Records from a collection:
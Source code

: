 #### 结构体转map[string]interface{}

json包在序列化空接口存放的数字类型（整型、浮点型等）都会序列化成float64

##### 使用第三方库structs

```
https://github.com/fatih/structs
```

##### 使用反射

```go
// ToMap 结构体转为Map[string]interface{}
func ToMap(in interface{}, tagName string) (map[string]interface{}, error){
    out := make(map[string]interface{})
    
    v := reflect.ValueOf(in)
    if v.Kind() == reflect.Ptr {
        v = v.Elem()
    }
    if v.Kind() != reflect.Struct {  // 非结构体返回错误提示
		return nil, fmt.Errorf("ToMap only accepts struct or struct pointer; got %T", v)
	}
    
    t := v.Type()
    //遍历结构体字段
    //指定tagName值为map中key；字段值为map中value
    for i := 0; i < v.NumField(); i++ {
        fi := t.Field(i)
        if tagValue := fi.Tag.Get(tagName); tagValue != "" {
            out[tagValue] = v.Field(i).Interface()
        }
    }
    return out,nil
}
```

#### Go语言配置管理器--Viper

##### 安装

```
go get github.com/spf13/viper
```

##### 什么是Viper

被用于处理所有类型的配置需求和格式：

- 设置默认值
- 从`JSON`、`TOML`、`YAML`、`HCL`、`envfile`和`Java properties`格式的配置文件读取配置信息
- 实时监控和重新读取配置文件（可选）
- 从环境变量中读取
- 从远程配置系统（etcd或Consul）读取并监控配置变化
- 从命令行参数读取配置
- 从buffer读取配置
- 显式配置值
==
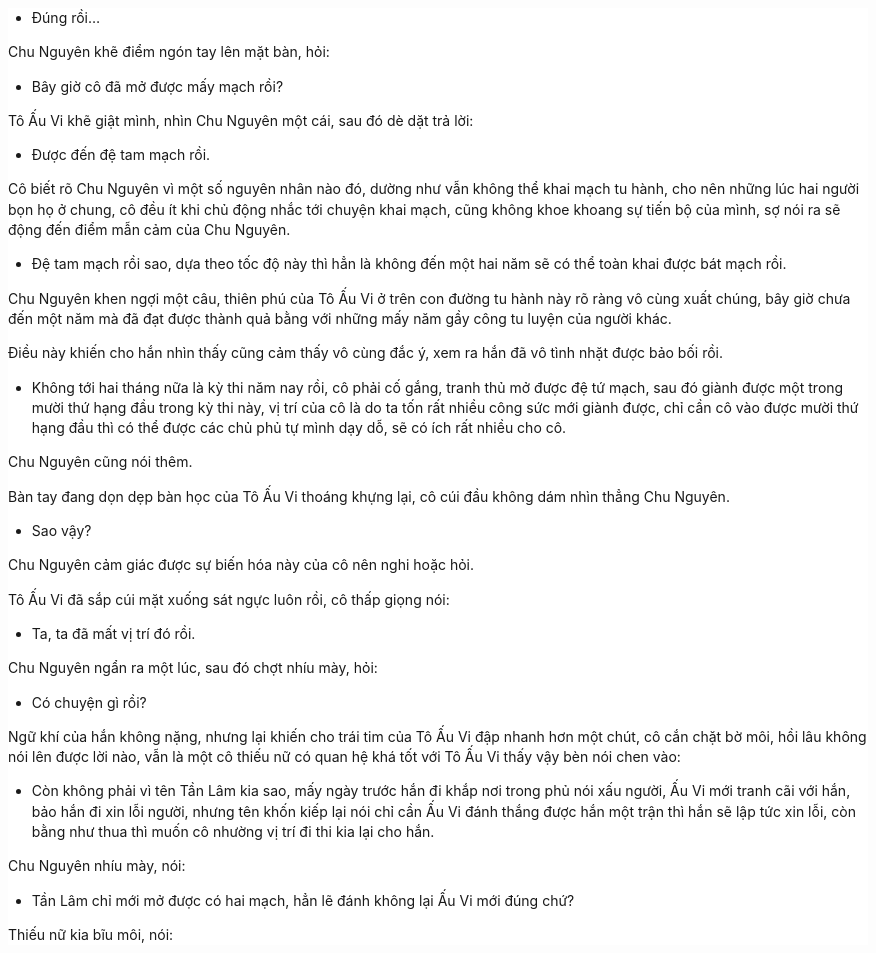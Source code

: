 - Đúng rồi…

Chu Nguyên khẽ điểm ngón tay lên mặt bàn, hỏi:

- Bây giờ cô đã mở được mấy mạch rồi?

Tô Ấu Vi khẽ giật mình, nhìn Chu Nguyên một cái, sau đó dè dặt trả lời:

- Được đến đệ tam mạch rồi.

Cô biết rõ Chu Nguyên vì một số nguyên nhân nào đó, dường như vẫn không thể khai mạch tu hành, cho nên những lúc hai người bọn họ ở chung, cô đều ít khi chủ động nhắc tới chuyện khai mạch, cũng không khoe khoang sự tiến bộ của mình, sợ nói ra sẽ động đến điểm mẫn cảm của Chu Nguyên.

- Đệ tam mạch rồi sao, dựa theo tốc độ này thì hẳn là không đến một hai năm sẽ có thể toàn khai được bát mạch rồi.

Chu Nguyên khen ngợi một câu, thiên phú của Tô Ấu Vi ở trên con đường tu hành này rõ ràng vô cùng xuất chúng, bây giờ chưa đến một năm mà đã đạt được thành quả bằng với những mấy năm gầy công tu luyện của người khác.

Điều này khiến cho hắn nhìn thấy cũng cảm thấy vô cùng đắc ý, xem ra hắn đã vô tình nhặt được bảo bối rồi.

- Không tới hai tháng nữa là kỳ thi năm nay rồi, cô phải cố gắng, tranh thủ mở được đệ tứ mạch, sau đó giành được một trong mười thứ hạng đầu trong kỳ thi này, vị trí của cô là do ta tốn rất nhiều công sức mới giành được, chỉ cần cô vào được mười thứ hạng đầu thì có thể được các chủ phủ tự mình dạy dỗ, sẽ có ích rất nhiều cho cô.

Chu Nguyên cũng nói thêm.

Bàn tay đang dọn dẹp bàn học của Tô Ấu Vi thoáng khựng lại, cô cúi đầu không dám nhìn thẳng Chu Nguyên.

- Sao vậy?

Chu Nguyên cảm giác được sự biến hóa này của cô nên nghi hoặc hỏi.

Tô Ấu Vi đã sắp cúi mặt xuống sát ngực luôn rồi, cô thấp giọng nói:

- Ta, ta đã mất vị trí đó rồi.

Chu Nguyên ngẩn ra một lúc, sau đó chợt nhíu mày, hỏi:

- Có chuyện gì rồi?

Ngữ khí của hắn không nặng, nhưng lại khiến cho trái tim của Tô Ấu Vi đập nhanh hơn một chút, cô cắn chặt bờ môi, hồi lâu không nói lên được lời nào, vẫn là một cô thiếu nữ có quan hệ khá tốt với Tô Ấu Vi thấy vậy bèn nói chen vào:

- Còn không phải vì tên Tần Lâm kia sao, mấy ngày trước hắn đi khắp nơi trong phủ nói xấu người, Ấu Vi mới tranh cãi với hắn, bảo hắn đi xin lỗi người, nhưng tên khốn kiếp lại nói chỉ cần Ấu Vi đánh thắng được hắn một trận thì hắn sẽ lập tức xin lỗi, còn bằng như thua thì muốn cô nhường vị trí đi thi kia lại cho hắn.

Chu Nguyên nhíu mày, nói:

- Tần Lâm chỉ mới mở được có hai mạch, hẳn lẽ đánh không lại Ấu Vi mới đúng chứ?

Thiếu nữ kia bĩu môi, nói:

What needs to be done:
Extract all lines from the data in which "khai" is found.

Solution to the exercise:
Cô biết rõ Chu Nguyên vì một số nguyên nhân nào đó, dường như vẫn không thể khai mạch tu hành, cho nên những lúc hai người bọn họ ở chung, cô đều ít khi chủ động nhắc tới chuyện khai mạch, cũng không khoe khoang sự tiến bộ của mình, sợ nói ra sẽ động đến điểm mẫn cảm của Chu Nguyên.
- Đệ tam mạch rồi sao, dựa theo tốc độ này thì hẳn là không đến một hai năm sẽ có thể toàn khai được bát mạch rồi.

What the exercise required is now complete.